When it starts getting dark earlier in the afternoon, the leaves start getting brighter and more colorful, and there is a distinct chill in the air during the night, you know autumn is on its way. During September, there is a glorious list of seasonal ingredients to cook with. Butternut squash, wild mushrooms, aubergines, quinces, plums, pumpkins…and, of course, apples. This delicious and flavoursome food should be enjoyed before the long nights of winter set in.

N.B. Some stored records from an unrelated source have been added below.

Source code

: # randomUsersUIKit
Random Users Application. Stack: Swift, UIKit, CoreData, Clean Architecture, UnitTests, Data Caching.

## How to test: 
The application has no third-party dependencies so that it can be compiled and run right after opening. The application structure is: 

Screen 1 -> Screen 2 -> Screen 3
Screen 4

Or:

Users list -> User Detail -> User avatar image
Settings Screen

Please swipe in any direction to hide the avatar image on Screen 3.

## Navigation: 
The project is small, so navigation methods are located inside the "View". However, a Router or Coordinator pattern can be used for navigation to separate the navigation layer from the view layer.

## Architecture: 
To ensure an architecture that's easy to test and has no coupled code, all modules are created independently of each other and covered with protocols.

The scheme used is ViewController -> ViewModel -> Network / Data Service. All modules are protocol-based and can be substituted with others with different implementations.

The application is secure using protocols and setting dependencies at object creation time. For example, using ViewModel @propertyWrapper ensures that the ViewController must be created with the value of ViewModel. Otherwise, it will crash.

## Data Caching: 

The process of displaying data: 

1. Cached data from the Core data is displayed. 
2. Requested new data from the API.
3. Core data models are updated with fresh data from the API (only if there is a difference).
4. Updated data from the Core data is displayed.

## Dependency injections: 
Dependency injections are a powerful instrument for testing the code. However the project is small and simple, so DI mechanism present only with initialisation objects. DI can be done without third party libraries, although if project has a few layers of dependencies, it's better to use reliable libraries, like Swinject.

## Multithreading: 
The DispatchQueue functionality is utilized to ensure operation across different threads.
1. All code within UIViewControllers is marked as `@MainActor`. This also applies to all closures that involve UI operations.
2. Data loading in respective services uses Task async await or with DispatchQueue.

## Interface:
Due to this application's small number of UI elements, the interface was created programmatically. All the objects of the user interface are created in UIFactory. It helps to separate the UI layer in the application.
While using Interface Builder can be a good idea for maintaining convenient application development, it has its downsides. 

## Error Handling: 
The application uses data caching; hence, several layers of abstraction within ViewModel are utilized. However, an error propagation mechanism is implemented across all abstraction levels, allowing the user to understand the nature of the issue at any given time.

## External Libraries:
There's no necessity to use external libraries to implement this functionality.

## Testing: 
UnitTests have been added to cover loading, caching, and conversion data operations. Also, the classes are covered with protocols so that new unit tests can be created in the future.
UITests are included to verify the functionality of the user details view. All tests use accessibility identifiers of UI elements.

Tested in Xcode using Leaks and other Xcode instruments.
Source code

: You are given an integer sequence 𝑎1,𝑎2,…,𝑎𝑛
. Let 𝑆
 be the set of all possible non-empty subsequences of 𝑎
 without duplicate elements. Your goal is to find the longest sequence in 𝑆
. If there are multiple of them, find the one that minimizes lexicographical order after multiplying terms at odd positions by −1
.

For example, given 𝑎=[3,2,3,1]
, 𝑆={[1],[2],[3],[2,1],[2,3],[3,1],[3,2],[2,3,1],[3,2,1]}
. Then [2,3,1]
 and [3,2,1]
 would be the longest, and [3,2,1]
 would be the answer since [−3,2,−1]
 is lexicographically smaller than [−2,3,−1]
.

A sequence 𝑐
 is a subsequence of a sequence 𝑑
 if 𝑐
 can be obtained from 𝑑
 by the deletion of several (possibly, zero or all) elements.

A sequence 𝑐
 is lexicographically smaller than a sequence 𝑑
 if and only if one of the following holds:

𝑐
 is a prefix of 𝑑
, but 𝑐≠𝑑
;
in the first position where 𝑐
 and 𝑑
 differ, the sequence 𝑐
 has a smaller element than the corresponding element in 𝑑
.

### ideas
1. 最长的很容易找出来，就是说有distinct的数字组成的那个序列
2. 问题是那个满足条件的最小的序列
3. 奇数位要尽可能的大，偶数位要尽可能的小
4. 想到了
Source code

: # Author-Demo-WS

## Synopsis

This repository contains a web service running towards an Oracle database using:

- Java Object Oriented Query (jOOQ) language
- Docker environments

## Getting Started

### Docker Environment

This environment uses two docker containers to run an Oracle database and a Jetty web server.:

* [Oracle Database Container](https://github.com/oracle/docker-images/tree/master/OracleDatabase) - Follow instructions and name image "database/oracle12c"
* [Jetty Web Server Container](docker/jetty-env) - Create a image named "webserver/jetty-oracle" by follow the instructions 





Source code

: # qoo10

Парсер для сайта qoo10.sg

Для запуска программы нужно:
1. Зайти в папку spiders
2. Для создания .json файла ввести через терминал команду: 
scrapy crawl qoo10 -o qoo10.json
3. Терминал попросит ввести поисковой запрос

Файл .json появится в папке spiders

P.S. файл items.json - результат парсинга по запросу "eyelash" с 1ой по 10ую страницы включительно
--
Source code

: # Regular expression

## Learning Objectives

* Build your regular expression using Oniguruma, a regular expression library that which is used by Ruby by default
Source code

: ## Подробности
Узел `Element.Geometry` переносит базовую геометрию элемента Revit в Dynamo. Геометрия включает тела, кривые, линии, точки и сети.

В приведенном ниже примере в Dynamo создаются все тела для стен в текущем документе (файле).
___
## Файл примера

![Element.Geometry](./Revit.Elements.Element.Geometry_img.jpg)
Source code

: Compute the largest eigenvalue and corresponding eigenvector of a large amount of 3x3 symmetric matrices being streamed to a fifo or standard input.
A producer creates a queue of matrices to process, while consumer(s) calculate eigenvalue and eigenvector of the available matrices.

These recipes using apples are super satisfying and bursting with seasonal flavours. Apples are equally satisfying in sweet and savoury dishes. In croatia, they have been most often used for pies and strudel, a dish that once belonged to the Austro-Hungarian empire. While apple strudel is the most common dessert in Croatian households, in this article we are offering you three different ideas for cooking with apples.
Apple mousse
- 5 apples
- 100 ml whipping cream
- 2 sticks of cinnamon
- ½ tsp powdered cinnamon
- 4 tbsp honey
- 1 tsp vanilla extract
- Walnuts
- Wash apples, peel them, cut in half and core them. Cook in boiling water with 2 sticks of cinnamon for 20 minutes. Take them out and puree in your blender. Add cinnamon, honey and vanilla.
- Whip cream until stiff peaks form and combine with apple puree.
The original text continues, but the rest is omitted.